How to override existing statistics in plot when resuming from a checkpoint?

Hello all! I’m trying to set up proper training checkpointing and resuming for my code and thus far I’ve gotten things to work but there is still one thing I am trying to figure out, which is how to get the logs in wandb to get overwritten/replaced after I load a checkpoint.

For instance, right now in my code if I save a checkpoint at 5000 timesteps, let training run for a few more thousand timesteps, cancel it, and then load and resume training from that 5000 step checkpoint, a training plot will look like this:

image

This is because the built-in Wandb Step value didn’t also reset back to 5k for when I restarted training from the 5k checkpoint, it just kept going. What I would instead like to have happen is that the Step value is synced with when I save the checkpoint so that when I resume, the existing plot is overridden, rather than continued. Is it possible to do this? Thanks in advance!

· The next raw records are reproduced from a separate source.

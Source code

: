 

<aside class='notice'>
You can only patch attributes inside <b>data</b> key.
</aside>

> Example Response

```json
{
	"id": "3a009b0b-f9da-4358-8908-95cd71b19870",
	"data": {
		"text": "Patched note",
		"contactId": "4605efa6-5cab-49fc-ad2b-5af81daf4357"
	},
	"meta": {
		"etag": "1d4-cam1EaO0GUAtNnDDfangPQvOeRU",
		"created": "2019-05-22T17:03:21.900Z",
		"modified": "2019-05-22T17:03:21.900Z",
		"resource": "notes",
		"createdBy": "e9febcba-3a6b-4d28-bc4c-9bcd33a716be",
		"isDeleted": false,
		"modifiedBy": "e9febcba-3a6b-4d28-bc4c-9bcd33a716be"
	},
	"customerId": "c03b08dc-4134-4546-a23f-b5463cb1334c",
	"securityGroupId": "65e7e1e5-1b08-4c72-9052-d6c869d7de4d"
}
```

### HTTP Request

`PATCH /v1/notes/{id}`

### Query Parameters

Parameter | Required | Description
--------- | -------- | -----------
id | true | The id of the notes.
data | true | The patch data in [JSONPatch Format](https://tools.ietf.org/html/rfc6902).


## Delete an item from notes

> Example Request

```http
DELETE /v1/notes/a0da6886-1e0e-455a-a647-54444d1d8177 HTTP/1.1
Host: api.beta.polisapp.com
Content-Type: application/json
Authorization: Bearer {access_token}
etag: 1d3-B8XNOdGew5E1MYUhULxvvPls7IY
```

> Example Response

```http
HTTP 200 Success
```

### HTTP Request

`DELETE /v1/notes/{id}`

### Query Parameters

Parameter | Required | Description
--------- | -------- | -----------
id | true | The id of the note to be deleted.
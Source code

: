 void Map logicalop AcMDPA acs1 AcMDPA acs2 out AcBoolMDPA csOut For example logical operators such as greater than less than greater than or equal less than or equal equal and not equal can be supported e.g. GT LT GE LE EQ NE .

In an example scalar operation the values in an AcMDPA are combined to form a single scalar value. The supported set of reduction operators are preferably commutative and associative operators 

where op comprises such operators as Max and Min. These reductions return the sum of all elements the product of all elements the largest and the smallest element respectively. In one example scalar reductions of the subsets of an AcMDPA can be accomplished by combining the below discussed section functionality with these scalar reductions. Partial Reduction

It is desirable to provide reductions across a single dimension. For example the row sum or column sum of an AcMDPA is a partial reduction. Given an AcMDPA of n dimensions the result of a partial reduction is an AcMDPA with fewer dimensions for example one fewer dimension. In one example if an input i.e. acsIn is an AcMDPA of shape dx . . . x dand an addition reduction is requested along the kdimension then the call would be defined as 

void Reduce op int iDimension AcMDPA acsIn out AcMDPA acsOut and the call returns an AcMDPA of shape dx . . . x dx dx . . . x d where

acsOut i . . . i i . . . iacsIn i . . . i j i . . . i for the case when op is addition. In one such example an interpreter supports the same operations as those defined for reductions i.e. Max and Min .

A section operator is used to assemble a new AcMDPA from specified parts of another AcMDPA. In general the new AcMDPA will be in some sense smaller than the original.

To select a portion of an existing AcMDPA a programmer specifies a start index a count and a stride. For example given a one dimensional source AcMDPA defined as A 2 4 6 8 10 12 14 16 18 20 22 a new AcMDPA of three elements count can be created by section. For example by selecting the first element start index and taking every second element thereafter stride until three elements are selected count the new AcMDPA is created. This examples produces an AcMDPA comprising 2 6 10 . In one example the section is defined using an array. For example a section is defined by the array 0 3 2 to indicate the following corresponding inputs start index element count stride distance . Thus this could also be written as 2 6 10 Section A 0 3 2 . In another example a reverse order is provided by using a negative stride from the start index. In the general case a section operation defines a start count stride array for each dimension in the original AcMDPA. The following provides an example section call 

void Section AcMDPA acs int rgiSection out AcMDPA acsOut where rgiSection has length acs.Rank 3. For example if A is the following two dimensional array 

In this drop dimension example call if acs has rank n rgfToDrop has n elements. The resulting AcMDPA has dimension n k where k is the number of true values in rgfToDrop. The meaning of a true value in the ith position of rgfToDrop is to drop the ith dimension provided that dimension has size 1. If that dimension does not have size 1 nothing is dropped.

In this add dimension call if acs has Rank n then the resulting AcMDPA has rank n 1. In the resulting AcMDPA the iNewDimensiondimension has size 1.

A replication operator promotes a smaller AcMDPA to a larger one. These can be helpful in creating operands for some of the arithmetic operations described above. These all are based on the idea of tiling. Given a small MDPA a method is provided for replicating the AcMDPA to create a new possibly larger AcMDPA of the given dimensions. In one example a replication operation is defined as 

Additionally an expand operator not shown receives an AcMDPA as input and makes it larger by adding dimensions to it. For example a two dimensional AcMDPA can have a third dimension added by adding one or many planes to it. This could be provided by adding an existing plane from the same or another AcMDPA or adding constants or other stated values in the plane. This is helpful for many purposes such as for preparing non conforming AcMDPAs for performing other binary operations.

Hi @chulabhaya, thanks for your question! If I’m understanding you properly, you’re resuming your run with wandb.init(id='run_id', resume='allow') and then trying to override losses/alpha_loss with wandb.log({'losses/alpha_loss':value}, step=x) where x is an already logged step? If this is the case this isn’t possible now as when you resume a run you can only log from the latest step (or a higher one). I can create a new feature request for this if you want, just explain me your use-case to share the full context with our Product Team. Thanks!

Hi Chulabhaya,

We wanted to follow up with you regarding your support request as we have not heard back from you. Please let us know if we can be of further assistance or if your issue has been resolved.

Best,
Luis

This topic was automatically closed 60 days after the last reply. New replies are no longer allowed.